5 Essential Ivy Style Shirts
Ivy style in its canonical, heyday form pretty much revolves around a checklist of hyper-specific garments that function as a capsule wardrobe, and if there’s one thing I’d place at the top of that checklist, it would be the oxford cloth button-down (OCBD) shirt. Shirting is–in my opinion–the keystone of an outfit, and when it comes to Ivy style, a lot of people subscribe to the idea that the shirting “category” begins and ends with the OCBD. However, if you dig a bit deeper into the history of the aesthetic and the time periods of the 50s and 60s, you’ll discover there are a couple additional options out there.
1. The Button-Down Shirt
Like I said, I’d point to the OCBD as item number one on the Ivy style checklist, so I think it’s only right to start this outline of Ivy shirting with the button-down. There’s a lot of debate about when exactly this shirt style was first introduced, but most people agree it came about during the 19th century when polo players in the UK added buttons to their shirt collars to keep them from flapping around during matches.
The lore behind the shirt making its way to the U.S. points to Brooks Brothers introducing it to their garment offerings around 1900 when the company began to gain prominence with their off-the-rack tailored clothing. The style can now be found in just about any store from H&M to Thom Browne.

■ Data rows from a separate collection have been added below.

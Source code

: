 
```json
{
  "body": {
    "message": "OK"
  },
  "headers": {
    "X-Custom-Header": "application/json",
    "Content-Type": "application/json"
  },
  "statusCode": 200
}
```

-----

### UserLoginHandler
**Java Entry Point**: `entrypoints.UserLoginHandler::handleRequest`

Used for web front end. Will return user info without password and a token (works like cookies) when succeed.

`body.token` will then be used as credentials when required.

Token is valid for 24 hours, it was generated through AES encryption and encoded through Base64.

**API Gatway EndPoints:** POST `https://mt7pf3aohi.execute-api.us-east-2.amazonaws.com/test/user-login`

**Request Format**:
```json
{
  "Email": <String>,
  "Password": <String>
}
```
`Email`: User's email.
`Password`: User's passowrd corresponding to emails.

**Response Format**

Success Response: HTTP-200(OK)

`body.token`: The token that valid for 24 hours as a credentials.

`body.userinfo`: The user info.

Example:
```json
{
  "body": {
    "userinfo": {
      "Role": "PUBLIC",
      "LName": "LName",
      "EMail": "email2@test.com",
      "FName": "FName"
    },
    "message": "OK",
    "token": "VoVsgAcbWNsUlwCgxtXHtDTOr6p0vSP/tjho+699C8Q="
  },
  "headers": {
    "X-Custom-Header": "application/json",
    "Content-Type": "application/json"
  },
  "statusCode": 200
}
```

There are a ton of opinions surrounding the perfect construction of a button-down shirt, but I personally prefer 3-3.5” collar points, a 6-button placket, single-button barrel cuffs, and the absence of a button on the back of the collar (all it does is mess with a tie). Whether or not I prefer fusing depends on the shirt fabric–I hate it used with oxford cloth, but think it helps broadcloth stand up a bit more.
2. The Tab Collar Shirt
The button-down shirt might be the most iconic shirt style in the Ivy canon, but it isn’t my favorite. That would be the ever elusive tab collar shirt. Similarly to the button-down, the tab collar was invented by the Brits and then migrated over to the US in the early- to mid-20th century. Popular sartorial figures like the Duke of Windsor and James Bond (lots of Bond outfits were influenced by the Duke) popularized the style, though it’s never garnered enough attention to really exist in mainstream menswear, making it very difficult to find.
What makes the tab collar shirt my favorite is that it never fails to produce a clean look. The tab itself, consisting of either a snap- or button-closure, not only secures the tie knot in place and gives it a bit more of a pop, it also keeps the points of the shirt from looking askew and flipping up above the lapels of a suit jacket or sport coat.
3. The Point Collar Shirt
Although the Ivy heyday is pretty strictly the 50s and 60s, the earlier decades of American menswear from the 20s to the 40s also saw Ivy influence in the form of darker sack suits, paired with bluchers, repp ties, and the third essential Ivy shirt–the point collar shirt.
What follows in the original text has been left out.